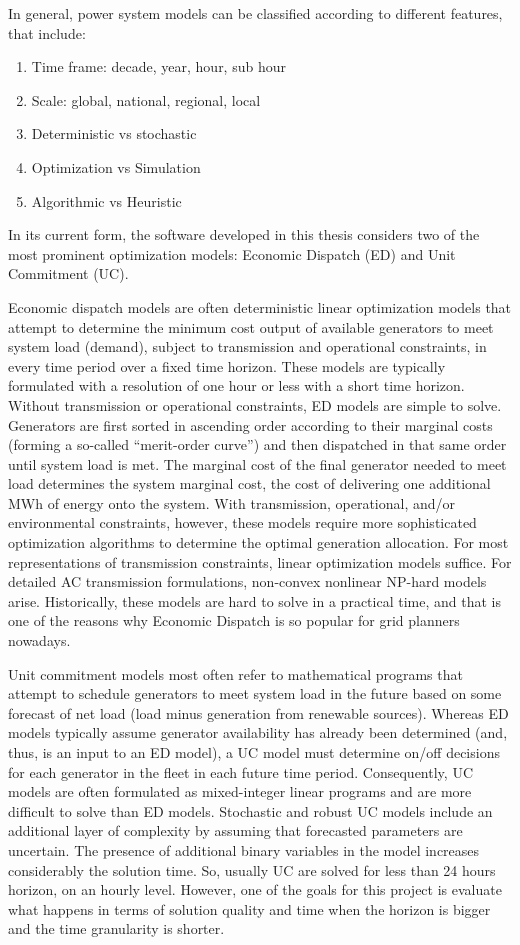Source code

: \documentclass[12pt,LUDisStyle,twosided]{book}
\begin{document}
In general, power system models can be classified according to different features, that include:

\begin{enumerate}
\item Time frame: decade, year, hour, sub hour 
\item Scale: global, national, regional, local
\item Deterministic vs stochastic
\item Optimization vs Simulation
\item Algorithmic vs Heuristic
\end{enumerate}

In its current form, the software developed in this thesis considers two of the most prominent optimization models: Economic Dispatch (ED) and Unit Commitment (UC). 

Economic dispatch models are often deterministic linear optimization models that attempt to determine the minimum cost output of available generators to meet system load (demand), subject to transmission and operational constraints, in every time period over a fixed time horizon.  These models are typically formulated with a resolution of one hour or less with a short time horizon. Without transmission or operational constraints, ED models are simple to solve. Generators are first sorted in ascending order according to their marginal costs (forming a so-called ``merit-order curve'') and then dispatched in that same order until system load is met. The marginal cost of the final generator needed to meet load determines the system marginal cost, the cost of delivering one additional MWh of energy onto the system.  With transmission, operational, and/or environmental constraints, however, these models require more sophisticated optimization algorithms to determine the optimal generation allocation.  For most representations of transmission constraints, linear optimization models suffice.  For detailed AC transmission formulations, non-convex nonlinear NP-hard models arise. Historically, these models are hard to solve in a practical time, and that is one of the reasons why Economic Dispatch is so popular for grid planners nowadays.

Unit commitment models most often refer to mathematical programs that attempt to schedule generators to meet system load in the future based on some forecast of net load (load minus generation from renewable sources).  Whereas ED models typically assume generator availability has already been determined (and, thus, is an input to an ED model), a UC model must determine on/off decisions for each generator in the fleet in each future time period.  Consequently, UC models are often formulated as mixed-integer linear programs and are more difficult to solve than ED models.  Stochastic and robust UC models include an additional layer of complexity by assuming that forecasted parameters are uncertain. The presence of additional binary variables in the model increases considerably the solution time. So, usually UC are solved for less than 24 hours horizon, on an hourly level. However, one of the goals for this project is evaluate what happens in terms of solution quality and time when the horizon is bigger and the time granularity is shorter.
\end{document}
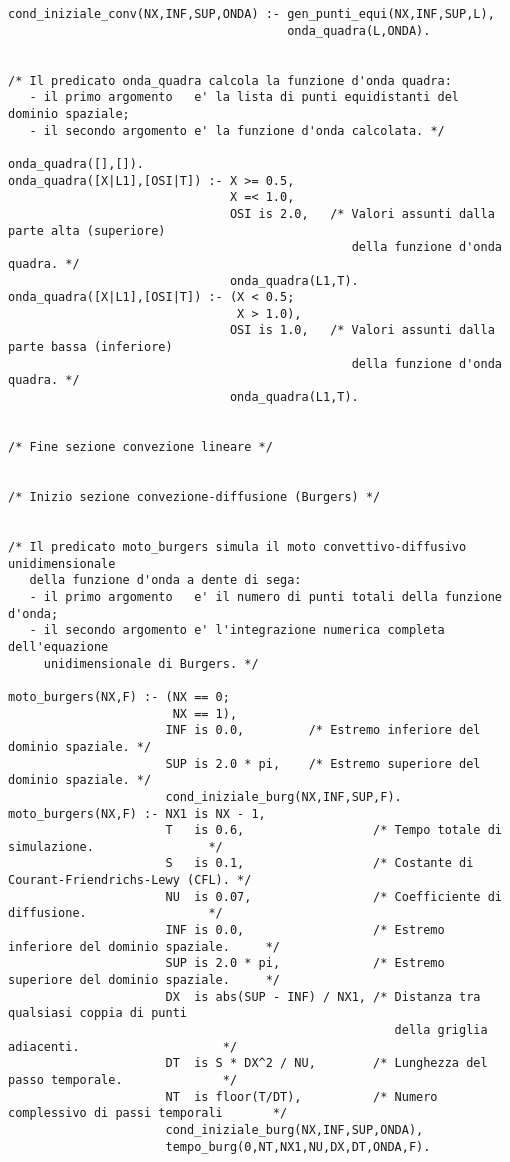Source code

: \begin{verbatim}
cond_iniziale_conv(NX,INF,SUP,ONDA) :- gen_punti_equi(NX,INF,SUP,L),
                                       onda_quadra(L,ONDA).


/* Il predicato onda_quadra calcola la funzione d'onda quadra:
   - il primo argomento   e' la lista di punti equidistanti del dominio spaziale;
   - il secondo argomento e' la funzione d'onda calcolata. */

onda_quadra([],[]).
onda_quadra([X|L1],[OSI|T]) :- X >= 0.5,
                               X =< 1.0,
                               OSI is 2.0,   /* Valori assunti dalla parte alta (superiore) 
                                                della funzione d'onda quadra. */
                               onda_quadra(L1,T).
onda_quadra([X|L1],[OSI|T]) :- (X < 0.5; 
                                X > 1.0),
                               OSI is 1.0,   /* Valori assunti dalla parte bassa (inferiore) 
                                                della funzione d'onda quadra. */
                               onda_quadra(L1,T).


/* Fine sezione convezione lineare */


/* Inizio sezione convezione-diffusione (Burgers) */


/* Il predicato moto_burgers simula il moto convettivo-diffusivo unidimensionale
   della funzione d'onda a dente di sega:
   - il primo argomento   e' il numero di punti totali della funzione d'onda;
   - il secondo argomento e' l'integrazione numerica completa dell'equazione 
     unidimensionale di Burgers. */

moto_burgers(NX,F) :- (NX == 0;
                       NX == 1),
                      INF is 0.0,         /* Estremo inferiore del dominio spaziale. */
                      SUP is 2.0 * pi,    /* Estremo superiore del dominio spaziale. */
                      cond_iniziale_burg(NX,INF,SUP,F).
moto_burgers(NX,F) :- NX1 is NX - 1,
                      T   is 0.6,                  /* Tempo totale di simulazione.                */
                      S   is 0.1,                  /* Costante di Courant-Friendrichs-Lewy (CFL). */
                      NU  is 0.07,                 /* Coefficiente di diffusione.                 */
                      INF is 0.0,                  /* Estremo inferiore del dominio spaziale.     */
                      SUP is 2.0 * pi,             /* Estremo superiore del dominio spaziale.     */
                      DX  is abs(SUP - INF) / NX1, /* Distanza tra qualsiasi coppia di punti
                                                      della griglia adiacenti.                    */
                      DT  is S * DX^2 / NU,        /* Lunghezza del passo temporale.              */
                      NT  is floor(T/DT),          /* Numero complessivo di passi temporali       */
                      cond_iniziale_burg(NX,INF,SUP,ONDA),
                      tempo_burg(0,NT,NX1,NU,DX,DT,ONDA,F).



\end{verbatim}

--- Task directions ---
Please print the entries above exactly. Skip every picture.

--- Solution ---
Source code

: \documentclass[12pt,LUDisStyle,twosided]{book}
\begin{document}
In general, power system models can be classified according to different features, that include:

\begin{enumerate}
\item Time frame: decade, year, hour, sub hour 
\item Scale: global, national, regional, local
\item Deterministic vs stochastic
\item Optimization vs Simulation
\item Algorithmic vs Heuristic
\end{enumerate}

In its current form, the software developed in this thesis considers two of the most prominent optimization models: Economic Dispatch (ED) and Unit Commitment (UC). 

Economic dispatch models are often deterministic linear optimization models that attempt to determine the minimum cost output of available generators to meet system load (demand), subject to transmission and operational constraints, in every time period over a fixed time horizon.  These models are typically formulated with a resolution of one hour or less with a short time horizon. Without transmission or operational constraints, ED models are simple to solve. Generators are first sorted in ascending order according to their marginal costs (forming a so-called ``merit-order curve'') and then dispatched in that same order until system load is met. The marginal cost of the final generator needed to meet load determines the system marginal cost, the cost of delivering one additional MWh of energy onto the system.  With transmission, operational, and/or environmental constraints, however, these models require more sophisticated optimization algorithms to determine the optimal generation allocation.  For most representations of transmission constraints, linear optimization models suffice.  For detailed AC transmission formulations, non-convex nonlinear NP-hard models arise. Historically, these models are hard to solve in a practical time, and that is one of the reasons why Economic Dispatch is so popular for grid planners nowadays.

Unit commitment models most often refer to mathematical programs that attempt to schedule generators to meet system load in the future based on some forecast of net load (load minus generation from renewable sources).  Whereas ED models typically assume generator availability has already been determined (and, thus, is an input to an ED model), a UC model must determine on/off decisions for each generator in the fleet in each future time period.  Consequently, UC models are often formulated as mixed-integer linear programs and are more difficult to solve than ED models.  Stochastic and robust UC models include an additional layer of complexity by assuming that forecasted parameters are uncertain. The presence of additional binary variables in the model increases considerably the solution time. So, usually UC are solved for less than 24 hours horizon, on an hourly level. However, one of the goals for this project is evaluate what happens in terms of solution quality and time when the horizon is bigger and the time granularity is shorter.
\end{document}
Source code

: \begin{verbatim}
cond_iniziale_conv(NX,INF,SUP,ONDA) :- gen_punti_equi(NX,INF,SUP,L),
                                       onda_quadra(L,ONDA).


/* Il predicato onda_quadra calcola la funzione d'onda quadra:
   - il primo argomento   e' la lista di punti equidistanti del dominio spaziale;
   - il secondo argomento e' la funzione d'onda calcolata. */

onda_quadra([],[]).
onda_quadra([X|L1],[OSI|T]) :- X >= 0.5,
                               X =< 1.0,
                               OSI is 2.0,   /* Valori assunti dalla parte alta (superiore) 
                                                della funzione d'onda quadra. */
                               onda_quadra(L1,T).
onda_quadra([X|L1],[OSI|T]) :- (X < 0.5; 
                                X > 1.0),
                               OSI is 1.0,   /* Valori assunti dalla parte bassa (inferiore) 
                                                della funzione d'onda quadra. */
                               onda_quadra(L1,T).


/* Fine sezione convezione lineare */


/* Inizio sezione convezione-diffusione (Burgers) */


/* Il predicato moto_burgers simula il moto convettivo-diffusivo unidimensionale
   della funzione d'onda a dente di sega:
   - il primo argomento   e' il numero di punti totali della funzione d'onda;
   - il secondo argomento e' l'integrazione numerica completa dell'equazione 
     unidimensionale di Burgers. */

moto_burgers(NX,F) :- (NX == 0;
                       NX == 1),
                      INF is 0.0,         /* Estremo inferiore del dominio spaziale. */
                      SUP is 2.0 * pi,    /* Estremo superiore del dominio spaziale. */
                      cond_iniziale_burg(NX,INF,SUP,F).
moto_burgers(NX,F) :- NX1 is NX - 1,
                      T   is 0.6,                  /* Tempo totale di simulazione.                */
                      S   is 0.1,                  /* Costante di Courant-Friendrichs-Lewy (CFL). */
                      NU  is 0.07,                 /* Coefficiente di diffusione.                 */
                      INF is 0.0,                  /* Estremo inferiore del dominio spaziale.     */
                      SUP is 2.0 * pi,             /* Estremo superiore del dominio spaziale.     */
                      DX  is abs(SUP - INF) / NX1, /* Distanza tra qualsiasi coppia di punti
                                                      della griglia adiacenti.                    */
                      DT  is S * DX^2 / NU,        /* Lunghezza del passo temporale.              */
                      NT  is floor(T/DT),          /* Numero complessivo di passi temporali       */
                      cond_iniziale_burg(NX,INF,SUP,ONDA),
                      tempo_burg(0,NT,NX1,NU,DX,DT,ONDA,F).



\end{verbatim}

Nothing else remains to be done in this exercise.